Copies and views

When operating on NumPy arrays, it is possible to access the internal data buffer directly using a view without copying data around. This ensures good performance but can also cause unwanted problems if the user is not aware of how this works. Hence, it is important to know the difference between these two terms and to know which operations return copies and which return views.

The NumPy array is a data structure consisting of two parts: the contiguous data buffer with the actual data elements and the metadata that contains information about the data buffer. The metadata includes data type, strides, and other important information that helps manipulate the ndarray easily. See the Internal organization of NumPy arrays section for a detailed look.

View

It is possible to access the array differently by just changing certain metadata like stride and dtype without changing the data buffer. This creates a new way of looking at the data and these new arrays are called views. The data buffer remains the same, so any changes made to a view reflects in the original copy. A view can be forced through the ndarray.view method.

Copy

When a new array is created by duplicating the data buffer as well as the metadata, it is called a copy. Changes made to the copy do not reflect on the original array. Making a copy is slower and memory-consuming but sometimes necessary. A copy can be forced by using ndarray.copy.

Indexing operations

Views are created when elements can be addressed with offsets and strides in the original array. Hence, basic indexing always creates views. For example:

>>> x = np.arange(10)
>>> x
array([0, 1, 2, 3, 4, 5, 6, 7, 8, 9])
>>> y = x[1:3]  # creates a view
>>> y
array([1, 2])
>>> x[1:3] = [10, 11]
>>> x
array([ 0, 10, 11,  3,  4,  5,  6,  7,  8,  9])
>>> y
array([10, 11])

Here, y gets changed when x is changed because it is a view.

Advanced indexing, on the other hand, always creates copies. For example:

>>> x = np.arange(9).reshape(3, 3)
>>> x
array([[0, 1, 2],
       [3, 4, 5],
       [6, 7, 8]])
>>> y = x[[1, 2]]
>>> y
array([[3, 4, 5],
       [6, 7, 8]])
>>> y.base is None
True

Here, y is a copy, as signified by the base attribute.
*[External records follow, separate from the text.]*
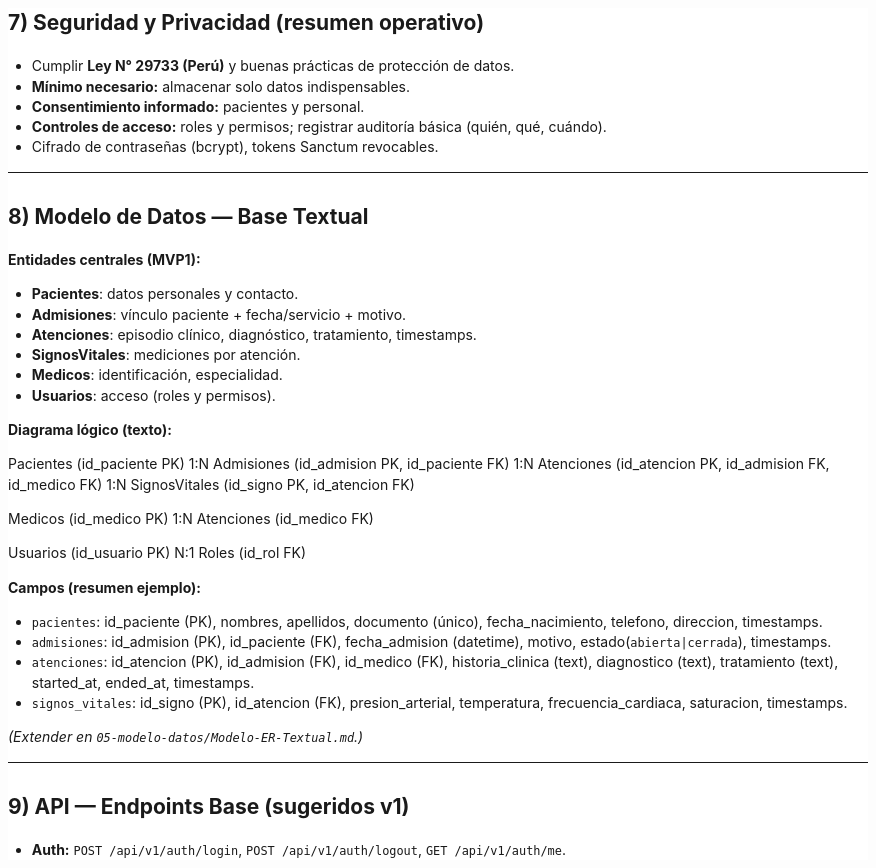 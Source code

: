 ## 7) Seguridad y Privacidad (resumen operativo)

* Cumplir **Ley N° 29733 (Perú)** y buenas prácticas de protección de datos.
* **Mínimo necesario:** almacenar solo datos indispensables.
* **Consentimiento informado:** pacientes y personal.
* **Controles de acceso:** roles y permisos; registrar auditoría básica (quién, qué, cuándo).
* Cifrado de contraseñas (bcrypt), tokens Sanctum revocables.

---

## 8) Modelo de Datos — Base Textual

**Entidades centrales (MVP1):**

* **Pacientes**: datos personales y contacto.
* **Admisiones**: vínculo paciente + fecha/servicio + motivo.
* **Atenciones**: episodio clínico, diagnóstico, tratamiento, timestamps.
* **SignosVitales**: mediciones por atención.
* **Medicos**: identificación, especialidad.
* **Usuarios**: acceso (roles y permisos).

**Diagrama lógico (texto):**


Pacientes (id_paciente PK)
  1:N Admisiones (id_admision PK, id_paciente FK)
    1:N Atenciones (id_atencion PK, id_admision FK, id_medico FK)
      1:N SignosVitales (id_signo PK, id_atencion FK)

Medicos (id_medico PK)
  1:N Atenciones (id_medico FK)

Usuarios (id_usuario PK)
  N:1 Roles (id_rol FK)


**Campos (resumen ejemplo):**

* `pacientes`: id_paciente (PK), nombres, apellidos, documento (único), fecha_nacimiento, telefono, direccion, timestamps.
* `admisiones`: id_admision (PK), id_paciente (FK), fecha_admision (datetime), motivo, estado(`abierta|cerrada`), timestamps.
* `atenciones`: id_atencion (PK), id_admision (FK), id_medico (FK), historia_clinica (text), diagnostico (text), tratamiento (text), started_at, ended_at, timestamps.
* `signos_vitales`: id_signo (PK), id_atencion (FK), presion_arterial, temperatura, frecuencia_cardiaca, saturacion, timestamps.

*(Extender en `05-modelo-datos/Modelo-ER-Textual.md`.)*

---

## 9) API — Endpoints Base (sugeridos v1)

* **Auth:**
  `POST /api/v1/auth/login`, `POST /api/v1/auth/logout`, `GET /api/v1/auth/me`.
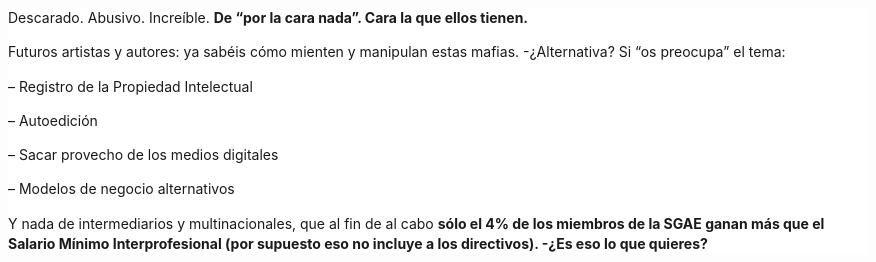 Descarado. Abusivo. Increí­ble. **De &#8220;por la cara nada&#8221;. Cara la que ellos tienen.**
  
Futuros artistas y autores: ya sabéis cómo mienten y manipulan estas mafias. -¿Alternativa? Si &#8220;os preocupa&#8221; el tema:
  
&#8211; Registro de la Propiedad Intelectual
  
&#8211; Autoedición
  
&#8211; Sacar provecho de los medios digitales
  
&#8211; Modelos de negocio alternativos
  
Y nada de intermediarios y multinacionales, que al fin de al cabo **sólo el 4% de los miembros de la SGAE ganan más que el Salario Mí­nimo Interprofesional (por supuesto eso no incluye a los directivos). -¿Es eso lo que quieres?**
We can also confirm this by assigning new values to x[[1, 2]] which in turn will not affect y at all:

>>> x[[1, 2]] = [[10, 11, 12], [13, 14, 15]]
>>> x
array([[ 0,  1,  2],
       [10, 11, 12],
       [13, 14, 15]])
>>> y
array([[3, 4, 5],
       [6, 7, 8]])

It must be noted here that during the assignment of x[[1, 2]] no view or copy is created as the assignment happens in-place.

Other operations

The numpy.reshape function creates a view where possible or a copy otherwise. In most cases, the strides can be modified to reshape the array with a view. However, in some cases where the array becomes non-contiguous (perhaps after a ndarray.transpose operation), the reshaping cannot be done by modifying strides and requires a copy. In these cases, we can raise an error by assigning the new shape to the shape attribute of the array. For example:

>>> x = np.ones((2, 3))
>>> y = x.T  # makes the array non-contiguous
>>> y
array([[1., 1.],
       [1., 1.],
       [1., 1.]])
>>> z = y.view()
>>> z.shape = 6
Traceback (most recent call last):
   ...
AttributeError: Incompatible shape for in-place modification. Use
`.reshape()` to make a copy with the desired shape.
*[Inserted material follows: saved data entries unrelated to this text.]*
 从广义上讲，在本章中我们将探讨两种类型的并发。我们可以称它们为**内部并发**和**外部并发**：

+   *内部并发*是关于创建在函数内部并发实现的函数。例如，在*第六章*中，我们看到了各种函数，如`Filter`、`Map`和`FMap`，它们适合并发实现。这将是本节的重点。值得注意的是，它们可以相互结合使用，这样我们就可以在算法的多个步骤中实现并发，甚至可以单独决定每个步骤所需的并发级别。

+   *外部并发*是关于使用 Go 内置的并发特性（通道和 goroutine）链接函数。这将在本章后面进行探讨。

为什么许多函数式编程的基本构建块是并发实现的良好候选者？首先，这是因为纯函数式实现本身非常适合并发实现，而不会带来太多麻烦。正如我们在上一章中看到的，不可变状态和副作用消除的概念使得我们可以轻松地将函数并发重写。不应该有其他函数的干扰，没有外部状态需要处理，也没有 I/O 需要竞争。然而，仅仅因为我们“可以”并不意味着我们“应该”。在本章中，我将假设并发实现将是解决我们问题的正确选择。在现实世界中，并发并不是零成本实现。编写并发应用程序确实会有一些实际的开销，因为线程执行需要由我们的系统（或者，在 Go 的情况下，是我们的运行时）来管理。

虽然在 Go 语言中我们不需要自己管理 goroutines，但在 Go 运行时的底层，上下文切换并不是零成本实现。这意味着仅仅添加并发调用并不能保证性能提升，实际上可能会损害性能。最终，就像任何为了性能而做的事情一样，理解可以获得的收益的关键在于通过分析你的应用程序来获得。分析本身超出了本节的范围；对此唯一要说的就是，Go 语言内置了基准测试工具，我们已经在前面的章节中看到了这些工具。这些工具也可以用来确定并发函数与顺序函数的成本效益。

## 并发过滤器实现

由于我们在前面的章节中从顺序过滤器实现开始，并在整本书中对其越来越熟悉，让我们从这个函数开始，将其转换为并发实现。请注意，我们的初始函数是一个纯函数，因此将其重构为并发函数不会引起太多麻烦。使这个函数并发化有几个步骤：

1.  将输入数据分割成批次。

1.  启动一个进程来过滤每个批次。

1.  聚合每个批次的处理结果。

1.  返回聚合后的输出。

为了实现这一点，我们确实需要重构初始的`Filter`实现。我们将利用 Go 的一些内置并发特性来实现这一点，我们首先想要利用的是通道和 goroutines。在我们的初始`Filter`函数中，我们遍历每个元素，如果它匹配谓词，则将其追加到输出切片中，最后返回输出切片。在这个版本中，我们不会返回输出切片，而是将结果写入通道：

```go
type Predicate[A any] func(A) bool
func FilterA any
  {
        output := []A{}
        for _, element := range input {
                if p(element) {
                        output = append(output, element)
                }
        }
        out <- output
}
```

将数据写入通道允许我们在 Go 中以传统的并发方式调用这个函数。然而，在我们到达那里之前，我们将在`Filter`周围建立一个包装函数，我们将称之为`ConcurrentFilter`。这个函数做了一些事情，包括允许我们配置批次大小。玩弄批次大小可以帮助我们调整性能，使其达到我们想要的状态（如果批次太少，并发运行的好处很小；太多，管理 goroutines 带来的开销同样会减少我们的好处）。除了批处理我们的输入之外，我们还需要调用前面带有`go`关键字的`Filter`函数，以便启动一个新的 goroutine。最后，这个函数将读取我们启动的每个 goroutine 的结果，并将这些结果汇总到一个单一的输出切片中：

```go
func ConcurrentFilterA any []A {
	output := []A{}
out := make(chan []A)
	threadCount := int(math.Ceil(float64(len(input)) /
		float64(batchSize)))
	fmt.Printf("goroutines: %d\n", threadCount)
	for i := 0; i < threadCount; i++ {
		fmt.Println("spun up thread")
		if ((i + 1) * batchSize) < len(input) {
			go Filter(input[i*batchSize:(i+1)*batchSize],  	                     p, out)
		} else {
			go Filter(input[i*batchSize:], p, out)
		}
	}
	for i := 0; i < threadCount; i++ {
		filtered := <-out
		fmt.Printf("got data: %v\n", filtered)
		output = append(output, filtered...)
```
Taking the example of another operation, ravel returns a contiguous flattened view of the array wherever possible. On the other hand, ndarray.flatten always returns a flattened copy of the array. However, to guarantee a view in most cases, x.reshape(-1) may be preferable.

How to tell if the array is a view or a copy

The base attribute of the ndarray makes it easy to tell if an array is a view or a copy. The base attribute of a view returns the original array while it returns None for a copy.

>>> x = np.arange(9)
>>> x
array([0, 1, 2, 3, 4, 5, 6, 7, 8])
>>> y = x.reshape(3, 3)
>>> y
array([[0, 1, 2],
       [3, 4, 5],
       [6, 7, 8]])
>>> y.base  # .reshape() creates a view
array([0, 1, 2, 3, 4, 5, 6, 7, 8])
>>> z = y[[2, 1]]
>>> z
array([[6, 7, 8],
       [3, 4, 5]])
>>> z.base is None  # advanced indexing creates a copy
True

Note that the base attribute should not be used to determine if an ndarray object is new; only if it is a view or a copy of another ndarray.